3. I had not been intentional in my life!
I was doing pretty much the same things in my life that I had always done. Yes, a few things had been tweaked, but at the end of the day, it was really the same thing. I was expecting different results simply because I made a few changes. It’s simply not possible!Being too comfortable equates to settling for what you’re getting despite knowing you need, want & deserve more! Click To Tweet
Lesson: God showed me favor so many times that I forgot that I needed to not only write the things down that I wanted and needed, but I had to actively and consistently work in and on them to bring them to fruition. Sometimes God will grant you the desires of your heart because it is His will and it is obviously in His plan for you. However, to truly be in His will we have to be intentionally ‘doing’ His will as well.
4. I was okay being alone and I enjoyed my own company.
I had never been alone with me, myself, and I my entire life until this trip at age 43. I went from my parent’s home to making a home for my 1st child and I at 16 to living with my husband at 18. Even after my 1st marriage ended, I wasn’t alone because my children were still in the home and needed me. Less than a decade later I was married again with both my kids and a husband. Hence, there was no time for me to figure out what it was like to be alone, who I was, or if I liked my own company. I had no clue what it was like to be responsible for only myself. I had no clue what to do with myself for more than 24 hours.

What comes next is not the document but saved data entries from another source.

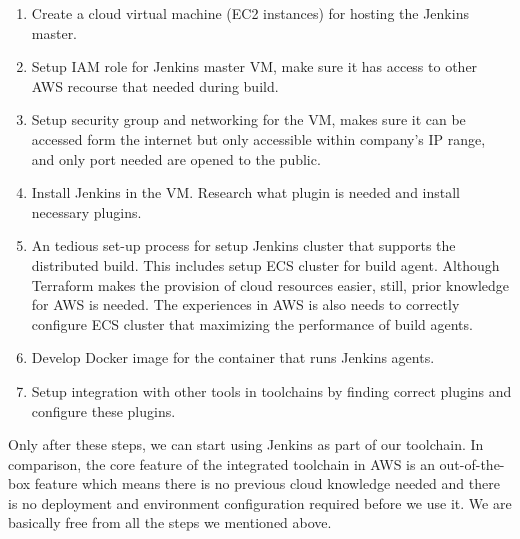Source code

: \begin{enumerate} 
 \item Create a cloud virtual machine (EC2 instances) for hosting the Jenkins master.
 \item Setup IAM role for Jenkins master VM, make sure it has access to other AWS recourse that needed during build.
 \item Setup security group and networking for the VM, makes sure it can be accessed form the internet but only accessible within company's IP range, and only port needed are opened to the public.
 \item Install Jenkins in the VM. Research what plugin is needed and install necessary plugins.
 \item An tedious set-up process for setup Jenkins cluster that supports the distributed build. This includes setup ECS cluster for build agent. Although Terraform makes the provision of cloud resources easier, still, prior knowledge for AWS is needed. The experiences in AWS is also needs to correctly configure ECS cluster that maximizing the performance of build agents.
 \item Develop Docker image for the container that runs Jenkins agents.
 \item Setup integration with other tools in toolchains by finding correct plugins and configure these plugins. 
\end{enumerate}
Only after these steps, we can start using Jenkins as part of our toolchain.
In comparison, the core feature of the integrated toolchain in AWS is an out-of-the-box feature which means there is no previous cloud knowledge needed and there is no deployment and environment configuration required before we use it. We are basically free from all the steps we mentioned above.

Lesson: I can’t be who I’m supposed to be or live according to my purpose without being in touch with me, myself, and I on an intimate basis. Second, I can’t truly live the life that God has planned for me until I know who I am. Only then is it possible for me to go in the direction that He has predestined for me. An active, honest, transparent intimate relationship with myself is key to staying true to my authentic self.
5. I enjoyed my freedom and self-reliance.
Throughout both of my marriages I was physically, financially and spiritually free and self-reliant. Hence, I had an idea of what it meant to have autonomy and confidence in those areas. However, I had no idea how to be self-sufficient mentally and emotionally. As I stated before, the need to be accepted was alive and well in my life so I was dependent on others to fill the voids that started as a child. In less than a week I got a taste of what it truly feels like to do what you want, when you want, and how you want it without explaining why you want it.
Lesson: Never allow myself to become dependent on anyone for validation of my existence in their life. Never give away your right and freedom to live passionately, fearlessly, authentically, and unapologetically.
The biggest solo travel self discovery I had was that I did not need anyone’s validation, except God’s, for my existence or to be loved. I realized for the first time that I was beautiful inside & out because I was made in God’s image, and God don’t make no junk! I realized that my authentic self was the best gift I could give anyone. If they didn’t recognize that, or wanted me to be less than who I am, that they were the problem, not me. I realized that I was worthy of unconditional, intentional love, no ifs, ands, or buts. I realized that God did not give me a spirt of fear and it was time to slay my fears for once & for all. I learned that the very things that I was afraid to face were the areas of my life that would give me the greatest joy.